I love what Carrera has done with the GO tracks. I've built a couple of transportable tracks to take to car shows and events for kids to play with. The tracks and cars are nearly indestructible and the kids have a blast. My mounting technique may not be what you are looking for but maybe my experience will assist you in you planning.

 

My tracks are on thin fiberboard on a light wood frame. I quickly dispensed with the idea of rigid mounting since the board is flexible. I use small countersunk screws through the centerline or edge of the track where the tires don't generally run. I used a countersink to (gently) create a conical edge and didn't worry too much about getting the screw head flush. Torque-ing the screws down will draw the track surface down a bit but I feel this is OK for my purposes. I generally just want the screws to hold and not stick up.

 

I intentionally use the smallest number of screws I can get away with.

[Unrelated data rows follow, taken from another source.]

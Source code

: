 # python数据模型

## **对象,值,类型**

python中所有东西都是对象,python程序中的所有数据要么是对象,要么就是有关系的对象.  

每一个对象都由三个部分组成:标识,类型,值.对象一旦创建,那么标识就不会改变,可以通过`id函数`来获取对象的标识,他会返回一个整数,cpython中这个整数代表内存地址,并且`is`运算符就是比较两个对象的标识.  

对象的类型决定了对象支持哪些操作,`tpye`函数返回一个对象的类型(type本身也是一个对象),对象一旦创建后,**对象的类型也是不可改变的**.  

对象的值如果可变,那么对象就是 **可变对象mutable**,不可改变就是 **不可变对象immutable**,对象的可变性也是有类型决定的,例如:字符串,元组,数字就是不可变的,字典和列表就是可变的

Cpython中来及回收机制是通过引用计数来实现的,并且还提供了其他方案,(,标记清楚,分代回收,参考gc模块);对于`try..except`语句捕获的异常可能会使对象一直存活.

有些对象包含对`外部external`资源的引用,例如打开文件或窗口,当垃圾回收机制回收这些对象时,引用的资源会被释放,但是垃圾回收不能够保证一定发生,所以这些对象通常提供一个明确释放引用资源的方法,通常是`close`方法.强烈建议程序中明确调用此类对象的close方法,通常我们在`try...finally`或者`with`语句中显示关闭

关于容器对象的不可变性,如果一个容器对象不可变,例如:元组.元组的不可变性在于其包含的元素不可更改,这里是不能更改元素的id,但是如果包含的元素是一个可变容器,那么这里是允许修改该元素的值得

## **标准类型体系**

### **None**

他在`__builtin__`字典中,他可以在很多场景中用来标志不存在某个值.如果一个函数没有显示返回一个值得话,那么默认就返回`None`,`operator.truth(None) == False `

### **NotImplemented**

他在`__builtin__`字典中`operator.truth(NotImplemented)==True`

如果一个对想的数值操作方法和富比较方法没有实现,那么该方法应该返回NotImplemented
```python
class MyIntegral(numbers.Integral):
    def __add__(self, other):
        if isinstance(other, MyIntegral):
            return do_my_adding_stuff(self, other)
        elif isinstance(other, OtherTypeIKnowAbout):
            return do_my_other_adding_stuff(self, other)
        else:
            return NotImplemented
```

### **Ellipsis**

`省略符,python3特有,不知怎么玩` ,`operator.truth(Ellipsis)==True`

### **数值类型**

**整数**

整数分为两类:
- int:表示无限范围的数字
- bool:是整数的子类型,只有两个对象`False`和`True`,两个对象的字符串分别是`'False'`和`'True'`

I just want the track to stay in place and hold the track ends together. The edge straps provided with the GO sets work well to hold the elevated sections together even on the roller coaster style layout I run. Among other modifications, I have backed up the Carrera plug-in or D Cell battery sets with a 12V lead-acid sealed cell battery strapped to the board. I can run off wall power when available or batteries anywhere. On one set I converted the stock two-wire controller set to three-post Parma controllers (brakes help!).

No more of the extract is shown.